Accessible tourism rolls into the future

By Ruby Irene Pratka – Local Journalism Initiative

When apple-picking time comes around this fall, wheelchair users will be able to roll up to a stand of pick-your-own trees at Au Coeur de la Pomme, a Frelighsburg orchard, for the first time. They will also be able to use adapted tables at the onsite picnic area, reach the second floor of the facility’s historic barn, access the boutique and explore the site on a wheelchair-friendly outdoor trail; the washrooms will also be made fully accessible.

“We have received groups of visitors from a centre for people with disabilities in Sutton and a centre in Frelighsburg,” explains co-owner Stéphanie Lévasseur. “Some had reduced mobility in addition to intellectual disabilities, and we realized that we weren’t entirely adapted to their needs. When we started an overall renovation in 2020, we knew we wanted to make it fully accessible.”

Lévasseur is not alone. “More and more attractions are being set up with accessibility in mind,” says Danie Béliveau, spokesperson for Tourisme Cantons de l’Est. “The more accessible places there are, the more people will go.”

To carry out the renovations,Lévasseur received a grant of just over $85,000 from a provincial tourism ministry program, the Programme d’accessibilité d’établissements touristiques (PAET), which recently funded accessibility projects at the Granby Zoo and the Parc des Sommets in Bromont.
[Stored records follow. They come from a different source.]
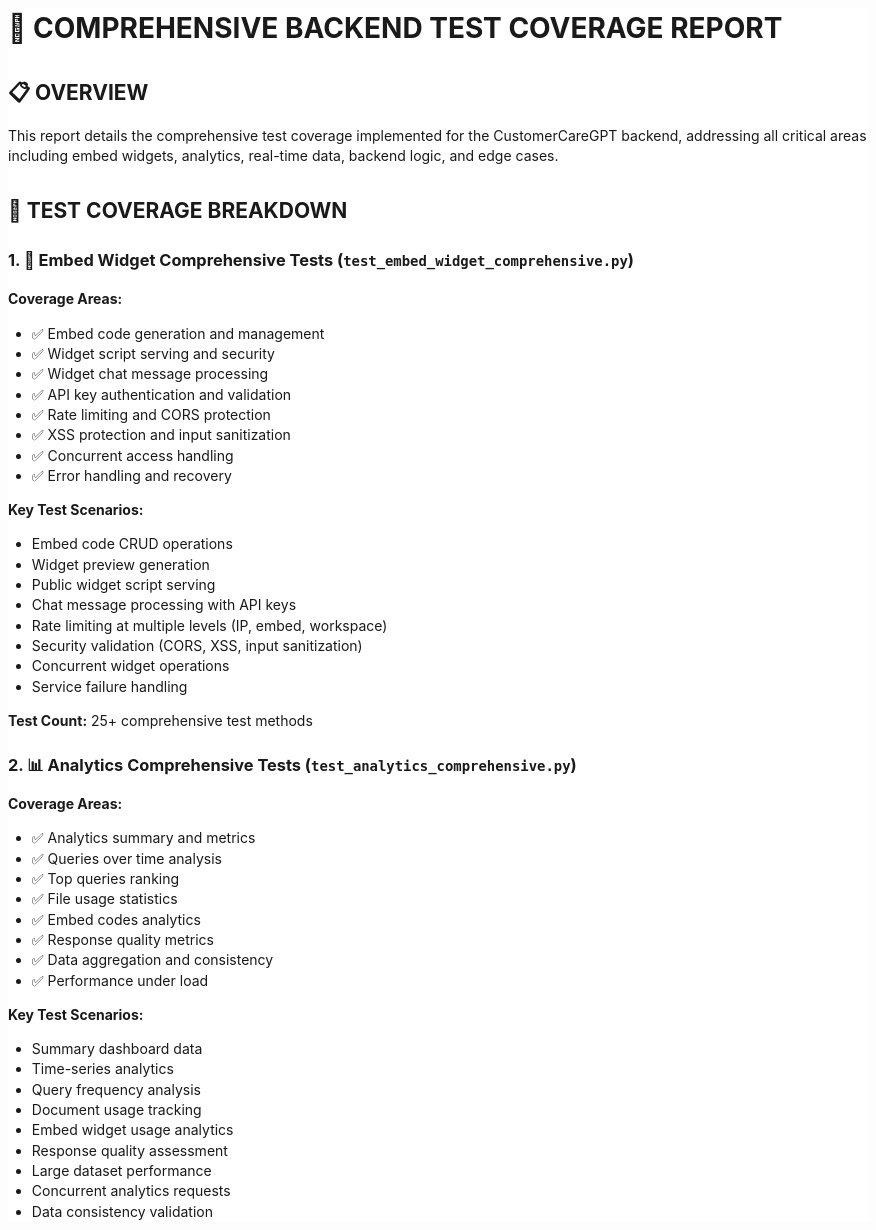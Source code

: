 # 🧪 COMPREHENSIVE BACKEND TEST COVERAGE REPORT

## 📋 OVERVIEW

This report details the comprehensive test coverage implemented for the CustomerCareGPT backend, addressing all critical areas including embed widgets, analytics, real-time data, backend logic, and edge cases.

## 🎯 TEST COVERAGE BREAKDOWN

### 1. 📱 Embed Widget Comprehensive Tests (`test_embed_widget_comprehensive.py`)

**Coverage Areas:**
- ✅ Embed code generation and management
- ✅ Widget script serving and security
- ✅ Widget chat message processing
- ✅ API key authentication and validation
- ✅ Rate limiting and CORS protection
- ✅ XSS protection and input sanitization
- ✅ Concurrent access handling
- ✅ Error handling and recovery

**Key Test Scenarios:**
- Embed code CRUD operations
- Widget preview generation
- Public widget script serving
- Chat message processing with API keys
- Rate limiting at multiple levels (IP, embed, workspace)
- Security validation (CORS, XSS, input sanitization)
- Concurrent widget operations
- Service failure handling

**Test Count:** 25+ comprehensive test methods

### 2. 📊 Analytics Comprehensive Tests (`test_analytics_comprehensive.py`)

**Coverage Areas:**
- ✅ Analytics summary and metrics
- ✅ Queries over time analysis
- ✅ Top queries ranking
- ✅ File usage statistics
- ✅ Embed codes analytics
- ✅ Response quality metrics
- ✅ Data aggregation and consistency
- ✅ Performance under load

**Key Test Scenarios:**
- Summary dashboard data
- Time-series analytics
- Query frequency analysis
- Document usage tracking
- Embed widget usage analytics
- Response quality assessment
- Large dataset performance
- Concurrent analytics requests
- Data consistency validation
The program distributed a total of $2.7 million in funding.

PAET applicants received logistical support from Kéroul, a Montreal-based organization with a provincewide mandate that maintains an exhaustive guide to Quebec’s accessible tourist attractions.

“We have been around for 42 years, encouraging the tourism sector to become more accessible,” says Bromont resident Nathalie Roy, Kéroul PAET co-ordinator. “We evaluate tourist sites to give them an accessibility rating, and we can also offer training to CEGEP and university tourism programs.” Roy visited facilities run by PAET applicants “to see the current state of things… and make recommendations to the owner or promoter. They used the recommendations to build their plans, and then the plants were analyzed and evaluated by an architect and the recommendation was made to the [funding] committee.”

“People think that accessibility is necessarily expensive, but when it is built into plans for new buildings, that’s not necessarily the case,” says Roy. “People [without disabilities] used to believe that if you’re handicapped, you don’t leave the house, but of course you do.”

Roy says the PAET has kickstarted an existing trend toward more accessible tourist attractions. “The program has definitely created more interest…but in general, we have an aging population, and because of the COVID-19 pandemic, people are more inclined to keep their distance and avoid touching things.”

Roy explains that accessible features such as wide corridors, step-free access and larger washrooms help elderly people and parents with strollers, in addition to wheelchair users; a sign or counter that is at an accessible height for an adult wheelchair user is also accessible for a child. “Often,” she says, “minor changes can make a difference.”

“People think making a site accessible will be expensive and a lot of work, but sometimes it’s simple,” says Lévasseur, the orchardist. “The rubber carpets we put down to make it easier for wheelchair users [to access the orchard] are actually not that complicated. We just never thought of them before.”